« Ultras no politica » ? Politique dans le derby occitan Montpellier-Nîmes

Les rapports entre tribunes de foot et politique sont l’objet de beaucoup de déformations, de non-dits et de fantasmes. La perception militante des tribunes n’échappe pas à la règle : tel groupe ultra serait « faf », tel autre « antifa »… Des étiquettes souvent collées par des personnes extérieures, se fondant plus sur des rumeurs et des symboles que sur une véritable connaissance de ces groupes dont la majorité échappe aux classifications faciles. Le derby entre Montpellier et Nîmes en est une bonne illustration.

Il est vrai que certains clubs sont connus pour l’orientation politique de groupes de supporter ; l’antifascisme des South Winners marseillais ou les tendances nationalistes des ultras et indeps du Virage Sud lyonnais sont connus. Mais l’immense majorité des groupes échappent aux classifications faciles. Plus on s’y intéresse, plus la complexité des rapports à la politique est frappante.

Des tribunes apolitiques ?

Les groupes ouvertement politisés étant l’exception, c’est l’apolitisme qui semble dominer les tribunes – et notamment les groupes se revendiquant du mouvement ultra. Un slogan récurrent est « ultra no politica ». Vraiment, pas de place pour la politique en tribune ? Cette façade recouvre en fait des réalités assez diverses. Entre la composition, le style et l’histoire de groupes tels que les Magic Fans stéphanois, la Brigade Loire nantaise ou les Armata Ultras montpelliérain, on voit apparaître différentes conceptions de l’apolitisme. Les Armata revendiquent ainsi une identité antifasciste mais apolitique. Alors que leurs homologues nantais ont tenté de dépolitiser une tribune qui comprenait auparavant une large frange d’extrême droite. S’afficher apolitique correspond avant tout à une stratégie : minimiser les facteurs de dissension internes à la tribune, éviter de superposer les conflits et rapprochements politiques à ceux du stade, et surtout ne pas attirer une répression de l’État et des instances sportives. Les groupes ultras ou hooligans politisés sont en effet particulièrement surveillés par les autorités.

Si il y a un vrai refus de la politique « partisane » dans les tribunes, celui-ci n’est pas surprenant. La méfiance vis-à-vis de toute récupération politique se retrouve également dans les quartiers prolétaires, où d’autres formes d’organisation prennent le relais (bande de potes, collectif, asso…). D’ailleurs, les ultras, plus structurés que les fans et assumant une identité collective revendicatrice contrairement aux indeps, portent aussi des revendications directement politiques.
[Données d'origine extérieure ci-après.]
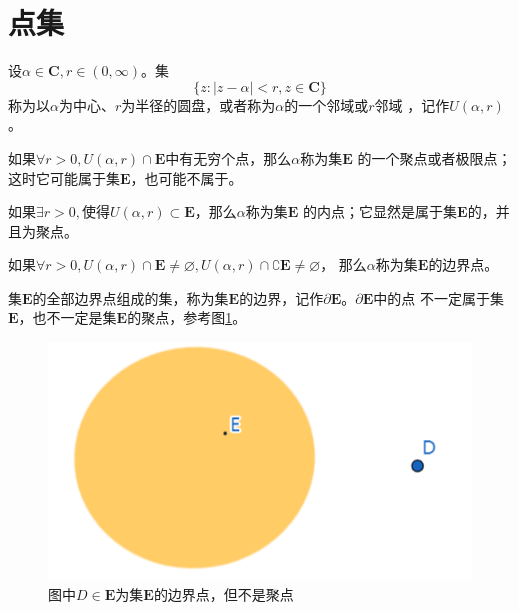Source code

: \documentclass[lang=cn,10pt]{elegantbook}
\begin{document}
\section{点集}
\begin{definition}[邻域]
	设$\alpha \in \mathbf{C},r \in (0,\infty)$。集
	\begin{equation}
		\{z:\mid z-\alpha\mid<r,z\in\mathbf{C}\}
	\end{equation}
	称为以$\alpha$为中心、$r$为半径的圆盘，$\text{或者称为}$$\alpha\text{的一个邻域或}r$邻域
		，记作$U(\alpha,r)$。
\end{definition}

\begin{definition}[聚点]
	如果$\forall r >0,U(\alpha,r) \cap \mathbf{E}$中有无穷个点，那么$\alpha$称为集$\mathbf{E}$
	的一个聚点或者极限点；这时它可能属于集$\mathbf{E}$，也可能不属于。
\end{definition}

\begin{definition}[内点]
	如果$\exists r >0,$使得$U(\alpha,r) \subset \mathbf{E}$，那么$\alpha$称为集$\mathbf{E}$
	的内点；它显然是属于集$\mathbf{E}$的，并且为聚点。
\end{definition}

\begin{definition}[边界点]
	如果$\forall r >0,U(\alpha,r)\cap \mathbf{E}\neq\varnothing,U(\alpha,r)\cap\complement \mathbf{E}\neq\varnothing $，
	那么$\alpha$称为集$\mathbf{E}$的边界点。
\end{definition}

\begin{definition}[边界]
	集$\mathbf{E}$的全部边界点组成的集，称为集$\mathbf{E}$的边界，记作$\partial\mathbf{E}$。$\partial\mathbf{E}$中的点
	不一定属于集$\mathbf{E}$，也不一定是集$\mathbf{E}$的聚点，参考图\ref{imA_1}。
\end{definition}

\begin{figure}[h]
	\centering
	\includegraphics[scale = 0.6]{image/A_1.png}
	\caption{图中$D \in \mathbf{E}$为集$\mathbf{E}$的边界点，但不是聚点}
	\label{imA_1}
\end{figure}
\end{document}
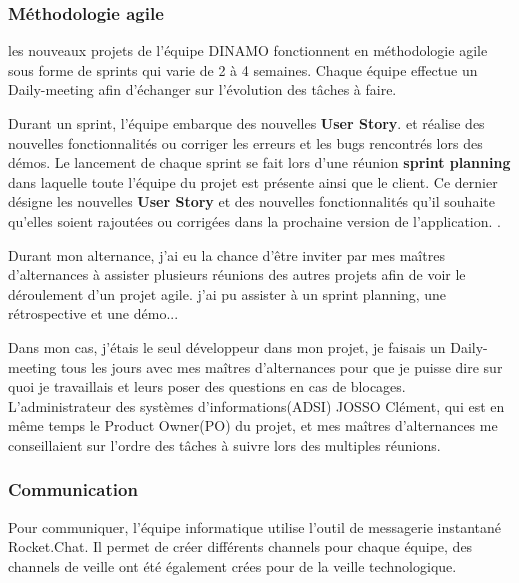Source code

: \documentclass[12pt]{article}
\begin{document}
\subsubsection{Méthodologie agile}

les nouveaux projets de l'équipe DINAMO fonctionnent en méthodologie agile sous forme de sprints qui varie de 2 à 4 semaines. Chaque équipe effectue un Daily-meeting afin d'échanger sur l'évolution des tâches à faire.

Durant un sprint, l'équipe embarque des nouvelles \textbf{User Story}\footnotemark. et réalise des nouvelles fonctionnalités ou corriger les erreurs et les bugs rencontrés lors des démos. Le lancement de chaque sprint se fait lors d'une réunion \textbf{sprint planning} dans laquelle toute l'équipe du projet est présente ainsi que le client. Ce dernier désigne les nouvelles \textbf{User Story} et des nouvelles fonctionnalités qu'il souhaite qu'elles soient rajoutées ou corrigées dans la prochaine version de l'application. 
.

Durant mon alternance, j'ai eu la chance d'être inviter par mes maîtres d'alternances à assister plusieurs réunions des autres projets afin de voir le déroulement d'un projet agile. j'ai pu assister à un sprint planning, une rétrospective et une démo...    

Dans mon cas, j'étais le seul développeur dans mon projet, je faisais un Daily-meeting  tous les jours avec mes maîtres d'alternances pour que je puisse dire sur quoi je travaillais et leurs poser des questions en cas de blocages. L'administrateur des systèmes d'informations(ADSI) JOSSO Clément, qui est en même temps le Product Owner(PO) du projet, et mes maîtres d'alternances me conseillaient sur l'ordre des tâches à suivre lors des multiples réunions.   

\subsubsection{Communication}

Pour communiquer, l'équipe informatique utilise l'outil de messagerie instantané Rocket.Chat. Il permet de créer différents
channels pour chaque équipe, des channels de veille ont été également crées pour de la veille technologique.
\end{document}
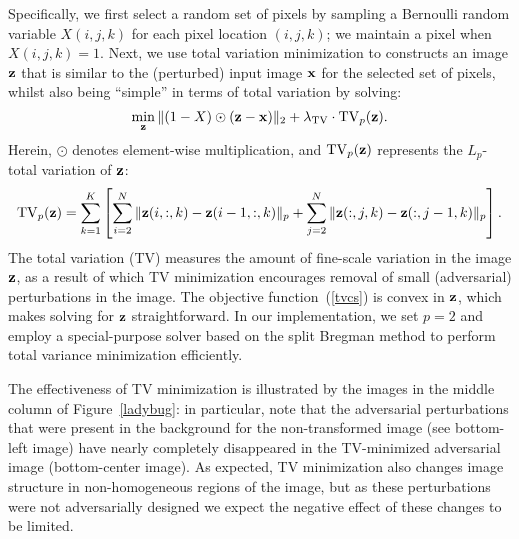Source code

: 
Specifically, we first select a random set of pixels by sampling a Bernoulli random variable $X(i, j, k)$ for each pixel location $(i, j, k)$; we maintain a pixel when $X(i, j, k) = 1$. Next, we use total variation minimization to constructs an image $\mathbf{z}$ that is similar to the (perturbed) input image $\mathbf{x}$ for the selected set of pixels, whilst also being ``simple'' in terms of total variation by solving:
\begin{equation}
\label{tvcs}
\min_{\mathbf{z}} \| (1-X) \odot (\mathbf{z} - \mathbf{x}) \|_2 + \lambda_{\operatorname{TV}} \cdot \operatorname{TV}_p(\mathbf{z}).
\end{equation}
Herein, $\odot$ denotes element-wise multiplication, and $\operatorname{TV}_p(\mathbf{z})$ represents the $L_p$-total variation of $\mathbf{z}$:
\begin{equation}
\label{lptv}
\operatorname{TV}_p(\mathbf{z}) = \sum_{k=1}^{K} \left[ \sum_{i=2}^{N} \|\mathbf{z}(i,:,k) - \mathbf{z}(i-1,:,k)\|_p + \sum_{j=2}^{N} \|\mathbf{z}(:,j,k) - \mathbf{z}(:,j-1,k)\|_p \right].
\end{equation}
The total variation (TV) measures the amount of fine-scale variation in the image $\mathbf{z}$, as a result of which TV minimization encourages removal of small (adversarial) perturbations in the image. The objective function~(\ref{tvcs}) is convex in $\mathbf{z}$, which makes solving for $\mathbf{z}$ straightforward. In our implementation, we set $p \!=\! 2$ and employ a special-purpose solver based on the split Bregman method
\citep{goldstein2009split} to perform total variance minimization efficiently.

The effectiveness of TV minimization is illustrated by the images in the middle column of Figure~\ref{ladybug}: in particular, note that the adversarial perturbations that were present in the background for the non-transformed image (see bottom-left image) have nearly completely disappeared in the TV-minimized adversarial image (bottom-center image). As expected, TV minimization also changes image structure in non-homogeneous regions of the image, but as these perturbations were not adversarially designed we expect the negative effect of these changes to be limited.

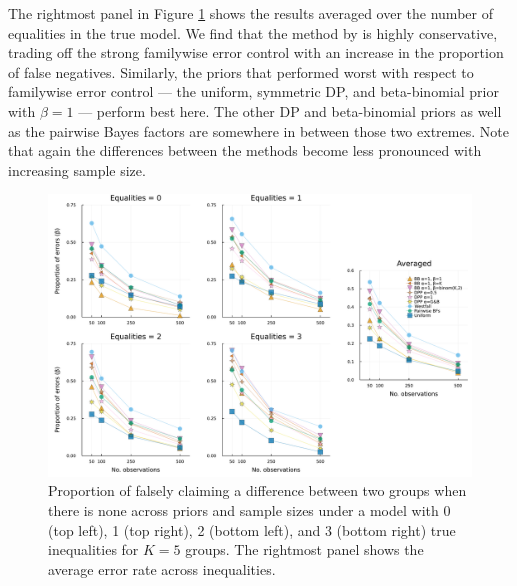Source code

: \documentclass[11pt,a4paper]{article}
\theoremstyle{definition} %
\theoremstyle{case}
\begin{document}
The rightmost panel in Figure \ref{fig:big_simulation-II} shows the results averaged over the number of equalities in the true model. We find that the method by \textcite{westfall1997bayesian} is highly conservative, trading off the strong familywise error control with an increase in the proportion of false negatives. Similarly, the priors that performed worst with respect to familywise error control — the uniform, symmetric DP, and beta-binomial prior with $\beta = 1$ — perform best here. The other DP and beta-binomial priors as well as the pairwise Bayes factors are somewhere in between those two extremes. Note that again the differences between the methods become less pronounced with increasing sample size.


\begin{figure}[!h]
    \centering
    \includegraphics[width=1\textwidth]{figures/subset_k_5_beta.pdf}
    \caption{Proportion of falsely claiming a difference between two groups when there is none across priors and sample sizes under a model with 0 (top left), 1 (top right), 2 (bottom left), and 3 (bottom right) true inequalities for $K = 5$ groups. The rightmost panel shows the average error rate across inequalities.}
    \label{fig:big_simulation-II}
\end{figure}
\end{document}
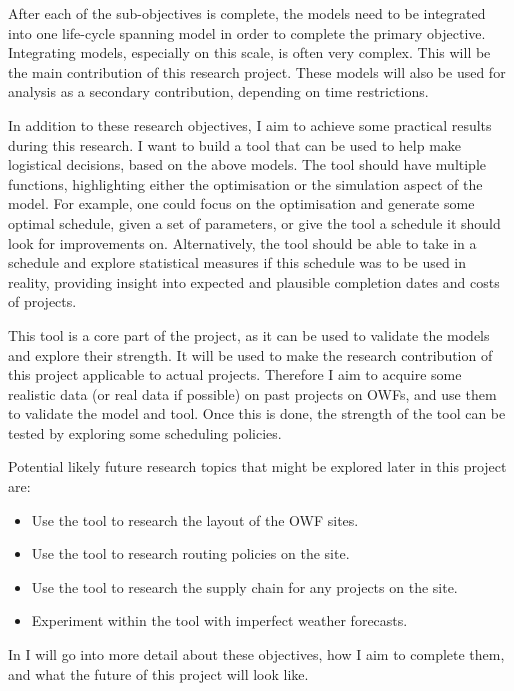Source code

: \documentclass[a4paper,12pt]{article}
\begin{document}
After each of the sub-objectives is complete, the models need to be integrated into one life-cycle spanning model in order to complete the primary objective. Integrating models, especially on this scale, is often very complex. This will be the main contribution of this research project. These models will also be used for analysis as a secondary contribution, depending on time restrictions.

\bigskip

In addition to these research objectives, I aim to achieve some practical results during this research. I want to build a tool that can be used to help make logistical decisions, based on the above models. The tool should have multiple functions, highlighting either the optimisation or the simulation aspect of the model. For example, one could focus on the optimisation and generate some optimal schedule, given a set of parameters, or give the tool a schedule it should look for improvements on. Alternatively, the tool should be able to take in a schedule and explore statistical measures if this schedule was to be used in reality, providing insight into expected and plausible completion dates and costs of projects. 

This tool is a core part of the project, as it can be used to validate the models and explore their strength. It will be used to make the research contribution of this project applicable to actual projects. Therefore I aim to acquire some realistic data (or real data if possible) on past projects on OWFs, and use them to validate the model and tool. Once this is done, the strength of the tool can be tested by exploring some scheduling policies. 

\bigskip

Potential likely future research topics that might be explored later in this project are:

\begin{itemize}
\item Use the tool to research the layout of the OWF sites.
\item Use the tool to research routing policies on the site.
\item Use the tool to research the supply chain for any projects on the site. 
\item Experiment within the tool with imperfect weather forecasts. 
\end{itemize}

In  I will go into more detail about these objectives, how I aim to complete them, and what the future of this project will look like.
\end{document}
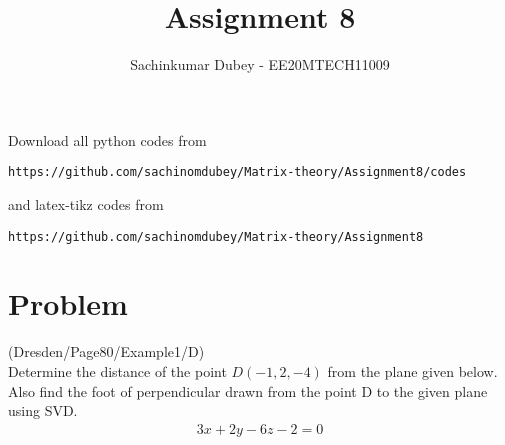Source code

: \documentclass[journal,12pt,twocolumn]{IEEEtran}
\begin{document}
\def\putbox#1#2#3{\makebox[0in][l]{\makebox[#1][l]{}\raisebox{\baselineskip}[0in][0in]{\raisebox{#2}[0in][0in]{#3}}}}
     \def\rightbox#1{\makebox[0in][r]{#1}}
     \def\centbox#1{\makebox[0in]{#1}}
     \def\topbox#1{\raisebox{-\baselineskip}[0in][0in]{#1}}
     \def\midbox#1{\raisebox{-0.5\baselineskip}[0in][0in]{#1}}
\vspace{3cm}
\title{Assignment 8}
\author{Sachinkumar Dubey - EE20MTECH11009}
\maketitle
\newpage
\bigskip
\renewcommand{\thefigure}{\theenumi}
\renewcommand{\thetable}{\theenumi}
Download all python codes from 
\begin{lstlisting}
https://github.com/sachinomdubey/Matrix-theory/Assignment8/codes
\end{lstlisting}
%
and latex-tikz codes from 
%
\begin{lstlisting}
https://github.com/sachinomdubey/Matrix-theory/Assignment8
\end{lstlisting}
\section{Problem}
(Dresden/Page80/Example1/D)\\Determine the distance of the point $D(-1, 2, -4)$ from the plane given below. Also find the foot of perpendicular drawn from the point D to the given plane using SVD.
\begin{align}
3x+2y-6z-2=0\label{eq:1.0.1}
\end{align}
\end{document}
Des regroupements nationaux ont pu exister malgré les divergences de vue et les tensions entre les groupes. On se souvient de la manifestation nationale exigeant la justice pour Casti, jeune supporter montpelliérain éborgné par un tir de flashball alors qu’il était assis en terrasse. Une démonstration d’unité sans lendemain. C’est aujourd’hui l’Association Nationale des Supporters qui prend le relais (elle ne regroupe cependant qu’une partie des groupes ultras). La plupart des mobilisations ultras visent à lutter contre la répression : interdictions administratives et des interdictions de stade (« liberté pour les IDS »), pénalisation des engins pyrotechniques (« no pyro, no party »), amendes individuelles ou visant le club,… La liste est longue, les stades étant depuis longtemps un laboratoire d’expérimentation des politiques répressives ensuite appliquées au reste de la société. Le dernier épisode en date est la polémique entourant les chants homophobes dans les stades, et la réponse des groupes ultras avec une série de messages et d’actions protestant contre ces critiques, s’en moquant, ou assumant la provocation – tout en demandant qu’un vrai débat soit ouvert sur la répression des supporters. Sans succès, le ministre de l’intérieur étant catégorique, contrairement à son homologue des sports.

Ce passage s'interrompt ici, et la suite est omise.